Reproduce all of the data exactly. Images are not to appear in the reply.

═════ LISTED ENTRIES

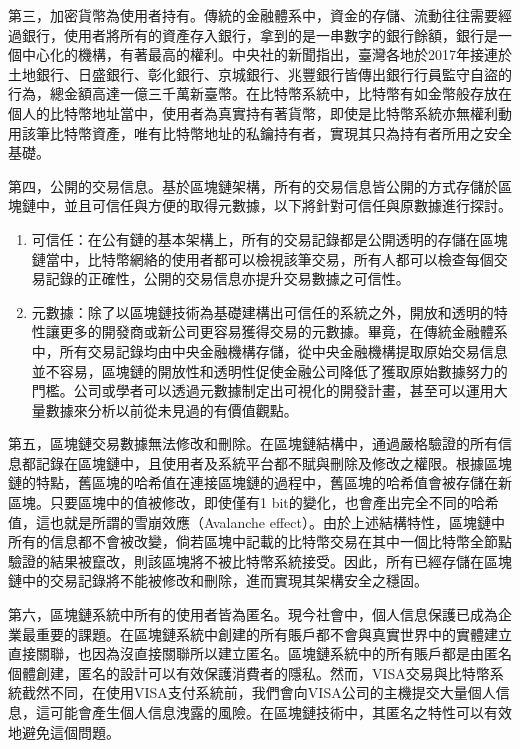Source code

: 				第三，加密貨幣為使用者持有。傳統的金融體系中，資金的存儲、流動往往需要經過銀行，使用者將所有的資產存入銀行，拿到的是一串數字的銀行餘額，銀行是一個中心化的機構，有著最高的權利。中央社的新聞\supercite{Bankguardsstolen}指出，臺灣各地於2017年接連於土地銀行、日盛銀行、彰化銀行、京城銀行、兆豐銀行皆傳出銀行行員監守自盜的行為，總金額高達一億三千萬新臺幣。在比特幣系統中，比特幣有如金幣般存放在個人的比特幣地址當中，使用者為真實持有著貨幣，即使是比特幣系統亦無權利動用該筆比特幣資產，唯有比特幣地址的私鑰持有者，實現其只為持有者所用之安全基礎。

				第四，公開的交易信息。基於區塊鏈架構，所有的交易信息皆公開的方式存儲於區塊鏈中，並且可信任與方便的取得元數據，以下將針對可信任與原數據進行探討。
				\begin{enumerate}
					\item 可信任：在公有鏈的基本架構上，所有的交易記錄都是公開透明的存儲在區塊鏈當中，比特幣網絡的使用者都可以檢視該筆交易，所有人都可以檢查每個交易記錄的正確性，公開的交易信息亦提升交易數據之可信性。
					\item 元數據：除了以區塊鏈技術為基礎建構出可信任的系統之外，開放和透明的特性讓更多的開發商或新公司更容易獲得交易的元數據。畢竟，在傳統金融體系中，所有交易記錄均由中央金融機構存儲，從中央金融機構提取原始交易信息並不容易，區塊鏈的開放性和透明性促使金融公司降低了獲取原始數據努力的門檻。公司或學者可以透過元數據制定出可視化的開發計畫，甚至可以運用大量數據來分析以前從未見過的有價值觀點。
				\end{enumerate}

				第五，區塊鏈交易數據無法修改和刪除。在區塊鏈結構中，通過嚴格驗證的所有信息都記錄在區塊鏈中，且使用者及系統平台都不賦與刪除及修改之權限。根據區塊鏈的特點，舊區塊的哈希值在連接區塊鏈的過程中，舊區塊的哈希值會被存儲在新區塊。只要區塊中的值被修改，即使僅有1 bit的變化，也會產出完全不同的哈希值，這也就是所謂的雪崩效應（Avalanche effect）\supercite{Theuseofbentsequencestoachievehigher-orderstrictavalanchecriterioninS-boxdesign}。由於上述結構特性，區塊鏈中所有的信息都不會被改變，倘若區塊中記載的比特幣交易在其中一個比特幣全節點驗證的結果被竄改，則該區塊將不被比特幣系統接受。因此，所有已經存儲在區塊鏈中的交易記錄將不能被修改和刪除，進而實現其架構安全之穩固。

				第六，區塊鏈系統中所有的使用者皆為匿名。現今社會中，個人信息保護已成為企業最重要的課題。在區塊鏈系統中創建的所有賬戶都不會與真實世界中的實體建立直接關聯，也因為沒直接關聯所以建立匿名。區塊鏈系統中的所有賬戶都是由匿名個體創建，匿名的設計可以有效保護消費者的隱私。然而，VISA交易與比特幣系統截然不同，在使用VISA支付系統前，我們會向VISA公司的主機提交大量個人信息，這可能會產生個人信息洩露的風險。在區塊鏈技術中，其匿名之特性可以有效地避免這個問題。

══════════

#### RESPONSE TO THE TASK
Source code

: 				第三，加密貨幣為使用者持有。傳統的金融體系中，資金的存儲、流動往往需要經過銀行，使用者將所有的資產存入銀行，拿到的是一串數字的銀行餘額，銀行是一個中心化的機構，有著最高的權利。中央社的新聞\supercite{Bankguardsstolen}指出，臺灣各地於2017年接連於土地銀行、日盛銀行、彰化銀行、京城銀行、兆豐銀行皆傳出銀行行員監守自盜的行為，總金額高達一億三千萬新臺幣。在比特幣系統中，比特幣有如金幣般存放在個人的比特幣地址當中，使用者為真實持有著貨幣，即使是比特幣系統亦無權利動用該筆比特幣資產，唯有比特幣地址的私鑰持有者，實現其只為持有者所用之安全基礎。

				第四，公開的交易信息。基於區塊鏈架構，所有的交易信息皆公開的方式存儲於區塊鏈中，並且可信任與方便的取得元數據，以下將針對可信任與原數據進行探討。
				\begin{enumerate}
					\item 可信任：在公有鏈的基本架構上，所有的交易記錄都是公開透明的存儲在區塊鏈當中，比特幣網絡的使用者都可以檢視該筆交易，所有人都可以檢查每個交易記錄的正確性，公開的交易信息亦提升交易數據之可信性。
					\item 元數據：除了以區塊鏈技術為基礎建構出可信任的系統之外，開放和透明的特性讓更多的開發商或新公司更容易獲得交易的元數據。畢竟，在傳統金融體系中，所有交易記錄均由中央金融機構存儲，從中央金融機構提取原始交易信息並不容易，區塊鏈的開放性和透明性促使金融公司降低了獲取原始數據努力的門檻。公司或學者可以透過元數據制定出可視化的開發計畫，甚至可以運用大量數據來分析以前從未見過的有價值觀點。
				\end{enumerate}

				第五，區塊鏈交易數據無法修改和刪除。在區塊鏈結構中，通過嚴格驗證的所有信息都記錄在區塊鏈中，且使用者及系統平台都不賦與刪除及修改之權限。根據區塊鏈的特點，舊區塊的哈希值在連接區塊鏈的過程中，舊區塊的哈希值會被存儲在新區塊。只要區塊中的值被修改，即使僅有1 bit的變化，也會產出完全不同的哈希值，這也就是所謂的雪崩效應（Avalanche effect）\supercite{Theuseofbentsequencestoachievehigher-orderstrictavalanchecriterioninS-boxdesign}。由於上述結構特性，區塊鏈中所有的信息都不會被改變，倘若區塊中記載的比特幣交易在其中一個比特幣全節點驗證的結果被竄改，則該區塊將不被比特幣系統接受。因此，所有已經存儲在區塊鏈中的交易記錄將不能被修改和刪除，進而實現其架構安全之穩固。

				第六，區塊鏈系統中所有的使用者皆為匿名。現今社會中，個人信息保護已成為企業最重要的課題。在區塊鏈系統中創建的所有賬戶都不會與真實世界中的實體建立直接關聯，也因為沒直接關聯所以建立匿名。區塊鏈系統中的所有賬戶都是由匿名個體創建，匿名的設計可以有效保護消費者的隱私。然而，VISA交易與比特幣系統截然不同，在使用VISA支付系統前，我們會向VISA公司的主機提交大量個人信息，這可能會產生個人信息洩露的風險。在區塊鏈技術中，其匿名之特性可以有效地避免這個問題。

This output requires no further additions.